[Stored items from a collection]
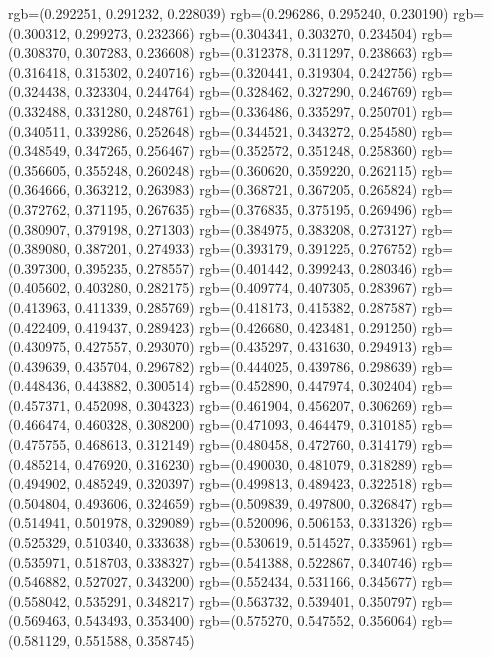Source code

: {{{					rgb=(0.292251, 0.291232, 0.228039)
					rgb=(0.296286, 0.295240, 0.230190)
					rgb=(0.300312, 0.299273, 0.232366)
					rgb=(0.304341, 0.303270, 0.234504)
					rgb=(0.308370, 0.307283, 0.236608)
					rgb=(0.312378, 0.311297, 0.238663)
					rgb=(0.316418, 0.315302, 0.240716)
					rgb=(0.320441, 0.319304, 0.242756)
					rgb=(0.324438, 0.323304, 0.244764)
					rgb=(0.328462, 0.327290, 0.246769)
					rgb=(0.332488, 0.331280, 0.248761)
					rgb=(0.336486, 0.335297, 0.250701)
					rgb=(0.340511, 0.339286, 0.252648)
					rgb=(0.344521, 0.343272, 0.254580)
					rgb=(0.348549, 0.347265, 0.256467)
					rgb=(0.352572, 0.351248, 0.258360)
					rgb=(0.356605, 0.355248, 0.260248)
					rgb=(0.360620, 0.359220, 0.262115)
					rgb=(0.364666, 0.363212, 0.263983)
					rgb=(0.368721, 0.367205, 0.265824)
					rgb=(0.372762, 0.371195, 0.267635)
					rgb=(0.376835, 0.375195, 0.269496)
					rgb=(0.380907, 0.379198, 0.271303)
					rgb=(0.384975, 0.383208, 0.273127)
					rgb=(0.389080, 0.387201, 0.274933)
					rgb=(0.393179, 0.391225, 0.276752)
					rgb=(0.397300, 0.395235, 0.278557)
					rgb=(0.401442, 0.399243, 0.280346)
					rgb=(0.405602, 0.403280, 0.282175)
					rgb=(0.409774, 0.407305, 0.283967)
					rgb=(0.413963, 0.411339, 0.285769)
					rgb=(0.418173, 0.415382, 0.287587)
					rgb=(0.422409, 0.419437, 0.289423)
					rgb=(0.426680, 0.423481, 0.291250)
					rgb=(0.430975, 0.427557, 0.293070)
					rgb=(0.435297, 0.431630, 0.294913)
					rgb=(0.439639, 0.435704, 0.296782)
					rgb=(0.444025, 0.439786, 0.298639)
					rgb=(0.448436, 0.443882, 0.300514)
					rgb=(0.452890, 0.447974, 0.302404)
					rgb=(0.457371, 0.452098, 0.304323)
					rgb=(0.461904, 0.456207, 0.306269)
					rgb=(0.466474, 0.460328, 0.308200)
					rgb=(0.471093, 0.464479, 0.310185)
					rgb=(0.475755, 0.468613, 0.312149)
					rgb=(0.480458, 0.472760, 0.314179)
					rgb=(0.485214, 0.476920, 0.316230)
					rgb=(0.490030, 0.481079, 0.318289)
					rgb=(0.494902, 0.485249, 0.320397)
					rgb=(0.499813, 0.489423, 0.322518)
					rgb=(0.504804, 0.493606, 0.324659)
					rgb=(0.509839, 0.497800, 0.326847)
					rgb=(0.514941, 0.501978, 0.329089)
					rgb=(0.520096, 0.506153, 0.331326)
					rgb=(0.525329, 0.510340, 0.333638)
					rgb=(0.530619, 0.514527, 0.335961)
					rgb=(0.535971, 0.518703, 0.338327)
					rgb=(0.541388, 0.522867, 0.340746)
					rgb=(0.546882, 0.527027, 0.343200)
					rgb=(0.552434, 0.531166, 0.345677)
					rgb=(0.558042, 0.535291, 0.348217)
					rgb=(0.563732, 0.539401, 0.350797)
					rgb=(0.569463, 0.543493, 0.353400)
					rgb=(0.575270, 0.547552, 0.356064)
					rgb=(0.581129, 0.551588, 0.358745)
}}}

EXERCISE DETAILS: Each line in the entries above, starting at the line with "rgb=(0.356605, 0.355248, 0.260248)" and ending at the line with "rgb=(0.535971, 0.518703, 0.338327)", is to be printed exactly, and only those lines.

ANSWER SPACE:
					rgb=(0.356605, 0.355248, 0.260248)
					rgb=(0.360620, 0.359220, 0.262115)
					rgb=(0.364666, 0.363212, 0.263983)
					rgb=(0.368721, 0.367205, 0.265824)
					rgb=(0.372762, 0.371195, 0.267635)
					rgb=(0.376835, 0.375195, 0.269496)
					rgb=(0.380907, 0.379198, 0.271303)
					rgb=(0.384975, 0.383208, 0.273127)
					rgb=(0.389080, 0.387201, 0.274933)
					rgb=(0.393179, 0.391225, 0.276752)
					rgb=(0.397300, 0.395235, 0.278557)
					rgb=(0.401442, 0.399243, 0.280346)
					rgb=(0.405602, 0.403280, 0.282175)
					rgb=(0.409774, 0.407305, 0.283967)
					rgb=(0.413963, 0.411339, 0.285769)
					rgb=(0.418173, 0.415382, 0.287587)
					rgb=(0.422409, 0.419437, 0.289423)
					rgb=(0.426680, 0.423481, 0.291250)
					rgb=(0.430975, 0.427557, 0.293070)
					rgb=(0.435297, 0.431630, 0.294913)
					rgb=(0.439639, 0.435704, 0.296782)
					rgb=(0.444025, 0.439786, 0.298639)
					rgb=(0.448436, 0.443882, 0.300514)
					rgb=(0.452890, 0.447974, 0.302404)
					rgb=(0.457371, 0.452098, 0.304323)
					rgb=(0.461904, 0.456207, 0.306269)
					rgb=(0.466474, 0.460328, 0.308200)
					rgb=(0.471093, 0.464479, 0.310185)
					rgb=(0.475755, 0.468613, 0.312149)
					rgb=(0.480458, 0.472760, 0.314179)
					rgb=(0.485214, 0.476920, 0.316230)
					rgb=(0.490030, 0.481079, 0.318289)
					rgb=(0.494902, 0.485249, 0.320397)
					rgb=(0.499813, 0.489423, 0.322518)
					rgb=(0.504804, 0.493606, 0.324659)
					rgb=(0.509839, 0.497800, 0.326847)
					rgb=(0.514941, 0.501978, 0.329089)
					rgb=(0.520096, 0.506153, 0.331326)
					rgb=(0.525329, 0.510340, 0.333638)
					rgb=(0.530619, 0.514527, 0.335961)
					rgb=(0.535971, 0.518703, 0.338327)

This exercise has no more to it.